Rule 3.771(b) of the California Rules of Court reads as follows: “Notice of the judgment must be given to the class in the manner specified by the court.” So what does this mean? Well, evidently the judges in the Los Angeles Superior Court, Civil Central West Division believe it means that the class must be notified of the entry of judgment. Recently, while appearing in front of Jane Johnson, the court admonished our firm for not complying with said section. The court indicated that the plaintiffs' bar has not been diligent in complying with this Rule and that we should “spread the word.”
Entry of Judgement
The implications of this interpretation of Rule 3.771(b) for practitioners are potentially very costly. What can practitioners do to protect themselves? In a garden-variety, all-cash deal case, a sentence informing the class of the entry of judgment may be inserted into the transmittal letter that accompanies a check to class members. However, in a claims-made settlement, as in our case, where only a small portion of the class will receive a check, another mailing to the remainder of the class – informing the class members that they will not be receiving any money, but that their rights have now been extinguished – would ostensibly be required.

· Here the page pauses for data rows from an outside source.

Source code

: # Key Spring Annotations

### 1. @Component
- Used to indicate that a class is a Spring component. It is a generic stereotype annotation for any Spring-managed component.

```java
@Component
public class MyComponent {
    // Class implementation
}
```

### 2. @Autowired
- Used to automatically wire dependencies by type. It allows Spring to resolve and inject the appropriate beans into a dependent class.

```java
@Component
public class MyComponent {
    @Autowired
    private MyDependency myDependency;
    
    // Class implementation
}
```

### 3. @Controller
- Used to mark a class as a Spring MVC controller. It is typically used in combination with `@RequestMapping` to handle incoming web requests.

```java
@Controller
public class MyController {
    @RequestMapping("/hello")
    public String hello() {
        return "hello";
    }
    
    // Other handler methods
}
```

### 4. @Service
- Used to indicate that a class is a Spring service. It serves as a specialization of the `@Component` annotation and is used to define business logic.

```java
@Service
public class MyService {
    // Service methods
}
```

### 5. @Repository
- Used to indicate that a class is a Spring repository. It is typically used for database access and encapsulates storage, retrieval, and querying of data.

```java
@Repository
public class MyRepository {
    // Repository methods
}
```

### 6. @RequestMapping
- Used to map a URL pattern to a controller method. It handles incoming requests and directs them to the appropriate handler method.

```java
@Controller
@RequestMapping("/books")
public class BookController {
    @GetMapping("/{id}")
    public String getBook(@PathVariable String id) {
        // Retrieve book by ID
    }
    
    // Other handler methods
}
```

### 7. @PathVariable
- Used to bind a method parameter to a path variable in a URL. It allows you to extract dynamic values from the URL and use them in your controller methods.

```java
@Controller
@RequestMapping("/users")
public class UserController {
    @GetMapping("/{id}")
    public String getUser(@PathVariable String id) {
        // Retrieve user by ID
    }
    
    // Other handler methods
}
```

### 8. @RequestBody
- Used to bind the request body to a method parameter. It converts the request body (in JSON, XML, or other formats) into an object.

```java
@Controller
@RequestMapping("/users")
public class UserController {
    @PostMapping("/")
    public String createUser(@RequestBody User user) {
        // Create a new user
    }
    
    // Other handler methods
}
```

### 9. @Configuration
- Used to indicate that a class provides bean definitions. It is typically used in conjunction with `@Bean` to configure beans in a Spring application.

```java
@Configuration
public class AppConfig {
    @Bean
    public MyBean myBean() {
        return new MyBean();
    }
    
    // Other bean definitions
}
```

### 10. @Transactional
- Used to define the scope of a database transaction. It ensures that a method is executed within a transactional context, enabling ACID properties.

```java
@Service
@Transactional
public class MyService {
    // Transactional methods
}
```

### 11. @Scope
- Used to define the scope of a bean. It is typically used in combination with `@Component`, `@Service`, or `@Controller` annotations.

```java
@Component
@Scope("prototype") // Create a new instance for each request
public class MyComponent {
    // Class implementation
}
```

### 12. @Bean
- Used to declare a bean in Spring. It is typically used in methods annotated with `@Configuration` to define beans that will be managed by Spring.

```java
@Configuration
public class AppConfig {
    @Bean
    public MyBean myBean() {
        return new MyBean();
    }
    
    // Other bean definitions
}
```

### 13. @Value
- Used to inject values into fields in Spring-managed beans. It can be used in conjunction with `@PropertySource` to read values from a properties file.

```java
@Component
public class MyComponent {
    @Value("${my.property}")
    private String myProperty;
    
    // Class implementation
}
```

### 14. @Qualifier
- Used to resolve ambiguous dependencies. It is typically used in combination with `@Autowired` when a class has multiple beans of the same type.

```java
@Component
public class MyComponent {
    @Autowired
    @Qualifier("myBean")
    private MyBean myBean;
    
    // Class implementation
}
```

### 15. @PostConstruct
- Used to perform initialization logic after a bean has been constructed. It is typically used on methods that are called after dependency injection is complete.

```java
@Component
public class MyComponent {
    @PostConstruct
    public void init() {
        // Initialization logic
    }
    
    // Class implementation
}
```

This could be very expensive and perhaps not in the claims administrator's original budget. One solution the court recommended would be to establish a website whereon notices to the class could be posted. Thus, if the class was informed in the original notice by mail of such a website and that periodic notices would be posted to update the class on any developments in the case, then a formal, mailed notice at the conclusion of the case would not be required. This issue could prove to be especially important in classes of tens of thousands, or more, where response rates are very low.
The key is to be aware of the rule and plan for notice to the class to eliminate any potential problems.